18:52:01.080280 IP6 (flowlabel 0xb42b9, hlim 255, next-header ICMPv6 (58) payload length: 176)
fe80::... < ff02::1: [icmp6 sum ok] ICMP6, router advertisement, length 176
	hop limit 64, Flags [managed, other stateful], pref medium, router lifetime 1800s, reachable time 0ms, retrans timer 0ms
	...
19:00:51.599538 IP6 (flowlabel 0xb42b9, hlim 255, next-header ICMPv6 (58) payload length: 176) 
fe80::... < ff02::1: [icmp6 sum ok] ICMP6, router advertisement, length 176
	hop limit 64, Flags [managed, other stateful], pref medium, router lifetime 1800s, reachable time 0ms, retrans timer 0ms
	...

However in this case this wasn't happening. Similarly to what the graph above shows, these packets only arrive sporadically. As far as I know, this is an indication that something is wrong on the ISP side. Sending a RA in response to RS seems to work, but periodic RA sending doesn't. Strictly speaking there's nothing that can be done to fix this on my end. My understanding of RFC 4861 is that a downstream host should only send out RS once, after connecting to the link.

Once the host sends a Router Solicitation, and receives a valid Router Advertisement with a non-zero Router Lifetime, the host MUST desist from sending additional solicitations on that interface, until the next time one of the above events occurs.

Indeed, as far as I can see, Linux doesn't have any provisions for re-sending RS in case all routes from a previously received RAs time out. This answer argues that it should, but I can find no references that would confirm this. On the other hand, this answer agrees with me that RS should only be sent when connecting to a link. On that note, I've also found a discussion that mentions blocking multicast packets as a cause of similar problems. I don't believe that is the case here.

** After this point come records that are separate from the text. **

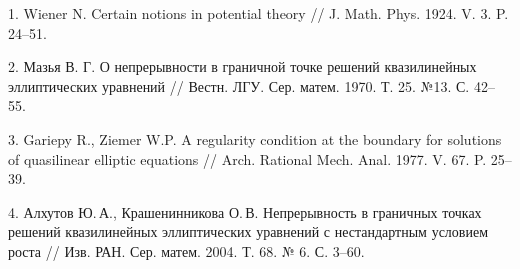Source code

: 1. Wiener N. Certain notions in potential theory // J. Math. Phys. 1924. V. 3. P. 24--51.


2. Мазья В. Г. О непрерывности в граничной точке решений квазилинейных эллиптических
уравнений // Вестн. ЛГУ. Сер. матем. 1970. Т. 25. №13. С. 42--55.


3. Gariepy R., Ziemer W.P. A regularity condition at the boundary for solutions of quasilinear
elliptic equations // Arch. Rational Mech. Anal. 1977. V. 67. P. 25--39.


4. Алхутов Ю.\,А., Крашенинникова О.\,В.
Непрерывность в граничных точках решений квазилинейных эл\-ли\-п\-ти\-че\-с\-ких уравнений с нестандартным условием роста
//
Изв.
\linebreak
РАН. Сер. матем. 2004. Т. 68. № 6. С. 3–60.
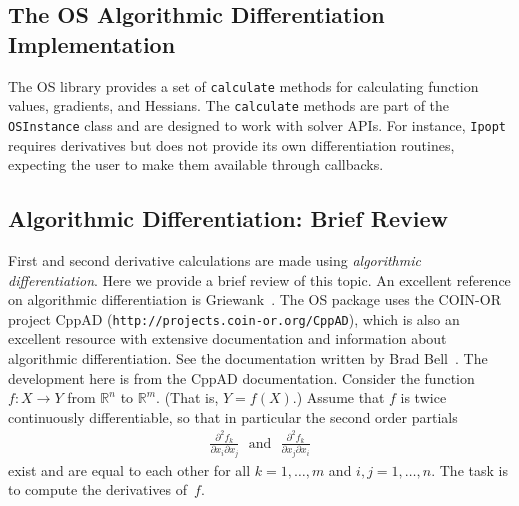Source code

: \documentclass[11pt]{article}
\newcommand{\DD}[3]{ \frac{\partial^2 #1}{\partial #2 \partial #3} }
\renewcommand{\_}{{\char"5F}}
\renewcommand{\{}{{\char"7B}}
\renewcommand{\}}{{\char"7D}}
\renewcommand{\^}{{\char"0D}}
\renewcommand{\'}{{\char"0D}}
\newcommand{\UrlCppad}{http://projects.coin-or.org/CppAD}
\begin{document}
\begin{enumerate}[Step 1:]
\section{The OS Algorithmic Differentiation Implementation}\label{section:ad}

The OS library provides a set of {\tt calculate} methods for calculating  function values, gradients, and Hessians.
The {\tt calculate} methods are part of the {\tt OSInstance} class and are designed to work with solver APIs.
For instance, {\tt Ipopt} requires derivatives but does not provide its own differentiation routines, 
expecting the user to make them available through callbacks.


\subsection{Algorithmic Differentiation:  Brief Review}\label{section:adtheory}

First and second derivative calculations are made using 
{\it algorithmic differentiation}.
Here we provide a brief review of this topic.  An excellent reference on algorithmic differentiation
is Griewank~\cite{griewank2000}.  The OS package uses the COIN-OR project 
CppAD ({\tt\UrlCppad}), which  is also an excellent resource with extensive  
documentation and information about algorithmic differentiation.
See the documentation written by  Brad Bell~\cite{bell2007}.    
The development here is from the CppAD documentation.  
Consider the function $f:X \rightarrow Y$ from $ \mathbb{R}^{n}$ to $ \mathbb{R}^{m}$.
(That is, $Y = f(X).$) Assume that $f$ is twice continuously differentiable, so that in particular the second order 
partials
\begin{eqnarray}
\DD{f_{k}}{x_{i}}{x_{j}}\ \ \  \mbox{and}\ \ \     \DD{f_{k}}{x_{j}}{x_{i}} \label{eq:mixedPartials}
\end{eqnarray}
exist and are equal to each other for all $k=1,\ldots,m$ and $i,j=1,\ldots,n$. The task is to compute the derivatives 
of~$f$.
 

\end{enumerate}
\end{document}
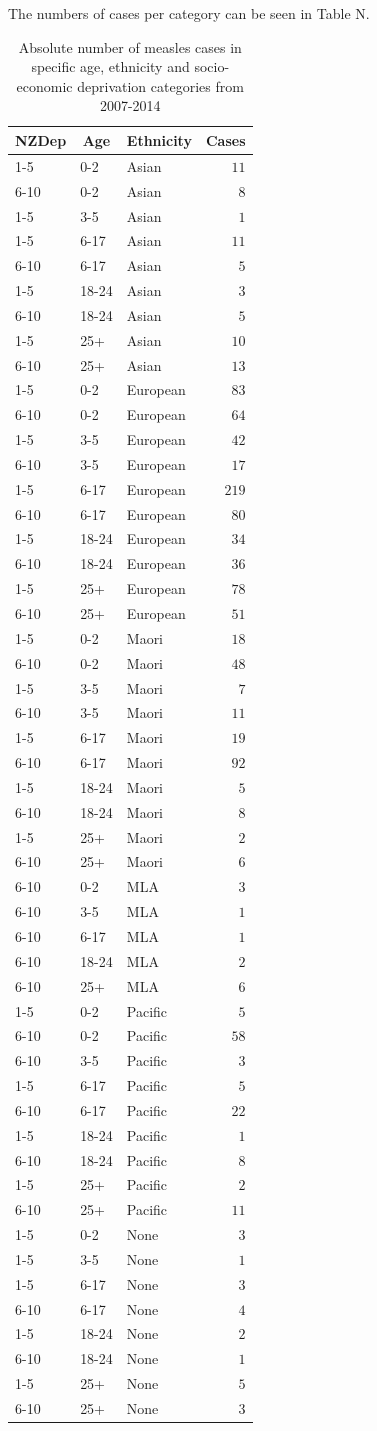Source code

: \documentclass{article}
\begin{document}
The numbers of cases per category can be seen in Table N.
\begin{table}\tiny
\caption{Absolute number of measles cases in specific age, ethnicity and socio-economic deprivation categories from 2007-2014}
\begin{center}
\begin{tabular}{lllr}
\hline\hline
\multicolumn{1}{c}{NZDep}&\multicolumn{1}{c}{Age}&\multicolumn{1}{c}{Ethnicity}&\multicolumn{1}{c}{Cases}\tabularnewline
\hline
1-5&0-2&Asian&$ 11$\tabularnewline
6-10&0-2&Asian&$  8$\tabularnewline
1-5&3-5&Asian&$  1$\tabularnewline
1-5&6-17&Asian&$ 11$\tabularnewline
6-10&6-17&Asian&$  5$\tabularnewline
1-5&18-24&Asian&$  3$\tabularnewline
6-10&18-24&Asian&$  5$\tabularnewline
1-5&25+&Asian&$ 10$\tabularnewline
6-10&25+&Asian&$ 13$\tabularnewline
1-5&0-2&European&$ 83$\tabularnewline
6-10&0-2&European&$ 64$\tabularnewline
1-5&3-5&European&$ 42$\tabularnewline
6-10&3-5&European&$ 17$\tabularnewline
1-5&6-17&European&$219$\tabularnewline
6-10&6-17&European&$ 80$\tabularnewline
1-5&18-24&European&$ 34$\tabularnewline
6-10&18-24&European&$ 36$\tabularnewline
1-5&25+&European&$ 78$\tabularnewline
6-10&25+&European&$ 51$\tabularnewline
1-5&0-2&Maori&$ 18$\tabularnewline
6-10&0-2&Maori&$ 48$\tabularnewline
1-5&3-5&Maori&$  7$\tabularnewline
6-10&3-5&Maori&$ 11$\tabularnewline
1-5&6-17&Maori&$ 19$\tabularnewline
6-10&6-17&Maori&$ 92$\tabularnewline
1-5&18-24&Maori&$  5$\tabularnewline
6-10&18-24&Maori&$  8$\tabularnewline
1-5&25+&Maori&$  2$\tabularnewline
6-10&25+&Maori&$  6$\tabularnewline
6-10&0-2&MLA&$  3$\tabularnewline
6-10&3-5&MLA&$  1$\tabularnewline
6-10&6-17&MLA&$  1$\tabularnewline
6-10&18-24&MLA&$  2$\tabularnewline
6-10&25+&MLA&$  6$\tabularnewline
1-5&0-2&Pacific&$  5$\tabularnewline
6-10&0-2&Pacific&$ 58$\tabularnewline
6-10&3-5&Pacific&$  3$\tabularnewline
1-5&6-17&Pacific&$  5$\tabularnewline
6-10&6-17&Pacific&$ 22$\tabularnewline
1-5&18-24&Pacific&$  1$\tabularnewline
6-10&18-24&Pacific&$  8$\tabularnewline
1-5&25+&Pacific&$  2$\tabularnewline
6-10&25+&Pacific&$ 11$\tabularnewline
1-5&0-2&None&$  3$\tabularnewline
1-5&3-5&None&$  1$\tabularnewline
1-5&6-17&None&$  3$\tabularnewline
6-10&6-17&None&$  4$\tabularnewline
1-5&18-24&None&$  2$\tabularnewline
6-10&18-24&None&$  1$\tabularnewline
1-5&25+&None&$  5$\tabularnewline
6-10&25+&None&$  3$\tabularnewline
\hline
\end{tabular}\end{center}\label{table:cases}
\end{table}
\end{document}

In the end I've used an ugly workaround so that things kept working. I've manually added a permanent route that is identical to what is randomly advertised in RA packets:

$ ip -6 route add default via fe80::... dev eth0

Compared to entries originating from RA this manual entry in the routing table won't time out - at least not until my router gets rebooted. It also doesn't hurt anything if additional, identical routes get occasionally added via RA. Of course, it still goes completely against the IPv6 neighbor discovery mechanism. If anything changes on the ISP side, for example if the link-local address of the router changes, the entry won't get updated and the network will break again. However it does seem fix my issues at the moment. The fact that it's working also seems to confirm my suspicion that something is only wrong with RA transmissions on the ISP side, and that actual routing on their end works correctly. I've reported my findings to the ISP and hopefully things will get fixed on their end, but in the mean time, this will have to do.

Posted by Tomaž | Categories: Code

Comments

I found your post after I discovered that the exact same thing seemed to be happening with my ISP (Rogers) in Ontario, Canada. I was hoping for a better solution than adding the default route manually, but it works for now.